Opinion
Docket No. 16592.
September 7, 1955.
APPEAL from an order of the Superior Court of the City and County of San Francisco granting a new trial. Clarence W. Morris, Judge. Reversed.
Clark, Heafey Martin, Schofield Hannegan and Gerald P. Martin for Appellant.
Roger G. Eliassen for Respondent.
These are reciprocal actions for personal and property injury arising out of a motor vehicle collision. Both sides charged negligence and contributory negligence. The case was tried to a jury which returned a verdict that neither party should recover. On motion of defendant Russi a new trial was granted. The appeal is taken by Verzola from that order.
The motion was made on all statutory grounds except excessive damages. The order does not specify the grounds on which it was granted and specifically does not mention insufficiency of the evidence as such ground. Appellant's primary contention is that insufficiency of the evidence can then not be considered in support of the order, unless the evidence is without conflict and as a matter of law does not support the verdict so that the verdict is against law; that many conflicts in the evidence prevent the applicability of the exception; that there is no error as to admission of evidence, hardly any objection having been made by respondent in that respect; that the instructions are standard and correct and that no affidavits have been filed in support of other grounds for new trial, so that there is no justification for the order. Respondent defends the order on the ground only that neither as a matter of law nor according to the preponderance of the evidence contributory negligence of respondent Russi preventing his recovery was proved. No errors of law nor any other statutory grounds are urged in support of the order.
We have concluded that appellant's position must be sustained.
[1] "Since insufficiency of the evidence to support the verdict was not specified, it must be assumed that the order granting the motion was not based on that ground." ( Malloy v. Fong, 37 Cal.2d 356, 376 [ 232 P.2d 241]; Code Civ. Proc., § 657) [2] There are intimations in the cases that a decision is against law and a new trial may be granted on that ground if the evidence is "insufficient in law, and without conflict in any material point." ( Biaggi v. Ramont, 189 Cal. 675, 677 [ 209 P. 892]; Renfer v. Skaggs, 96 Cal.App.2d 380, 383 [ 215 P.2d 487]; Carvalho v. Lusardi, 114 Cal.App.2d 733, 734 [ 251 P.2d 37].) No such situation is presented by the record in this case.

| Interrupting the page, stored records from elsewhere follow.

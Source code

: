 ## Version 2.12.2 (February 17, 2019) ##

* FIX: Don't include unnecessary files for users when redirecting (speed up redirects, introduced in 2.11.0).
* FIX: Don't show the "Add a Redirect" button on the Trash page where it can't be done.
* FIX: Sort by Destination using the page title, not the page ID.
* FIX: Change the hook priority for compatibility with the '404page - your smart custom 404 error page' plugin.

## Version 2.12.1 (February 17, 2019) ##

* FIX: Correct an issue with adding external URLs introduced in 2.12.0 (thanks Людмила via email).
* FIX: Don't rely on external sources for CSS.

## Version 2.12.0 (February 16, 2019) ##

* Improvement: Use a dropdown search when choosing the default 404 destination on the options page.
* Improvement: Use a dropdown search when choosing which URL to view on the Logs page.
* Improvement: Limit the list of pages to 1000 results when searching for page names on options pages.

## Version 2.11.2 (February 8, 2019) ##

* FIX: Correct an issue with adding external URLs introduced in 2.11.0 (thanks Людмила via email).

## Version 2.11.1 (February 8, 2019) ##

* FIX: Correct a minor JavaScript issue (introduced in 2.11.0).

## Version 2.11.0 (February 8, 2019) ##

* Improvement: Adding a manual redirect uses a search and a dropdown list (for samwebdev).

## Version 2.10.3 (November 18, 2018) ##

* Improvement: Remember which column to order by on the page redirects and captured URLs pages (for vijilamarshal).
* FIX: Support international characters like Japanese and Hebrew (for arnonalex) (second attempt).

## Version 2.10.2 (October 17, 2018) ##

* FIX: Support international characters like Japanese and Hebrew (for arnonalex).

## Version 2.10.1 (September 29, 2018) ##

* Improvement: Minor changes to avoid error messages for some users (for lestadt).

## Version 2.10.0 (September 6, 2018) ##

[3] The collision occurred in a curve on a narrow highway known as Pedro Valley Road in San Mateo County. At the point of collision the road was 14 feet wide with many curves and short hills, but without a center line. Verzola was driving a Packard in easterly direction, Russi a Plymouth westerly. The two drivers and a highway patrol officer who investigated the accident were the only witnesses. Appellant Verzola testified that when he first saw the Plymouth it was 25 feet away, traveling at a speed of 50 miles per hour, on the wrong side of the road, whereas he himself was driving at a speed of 15 miles and that at the time of the impact the car of Russi was on the wrong side and his own on the right side of the road. Respondent Russi testified that when he first saw the Packard it was 150 feet away traveling at a speed of 50 to 60 miles per hour, 2 feet over on the wrong side of the road, whereas he himself was driving at a speed of 8 to 12 miles per hour and that at the moment the cars came together the Packard of Verzola was on Russi's side of the road. Both parties testified that their cars had come to a stop before the impact. The investigating officer found the right front portion of the Plymouth 6 feet from the north shoulder of the road, the right front portion of the Packard on the right shoulder of the road. Evidently there is here material conflict in the evidence and evidence from which the jury could conclude that respondent Russi was negligent in driving on the wrong side of the road. Under these circumstances the evidence cannot be considered in support of the order and as it is undisputed that there is no other basis for the order the order must be reversed.
Order reversed.
Dooling, J., and Kaufman, J., concurred.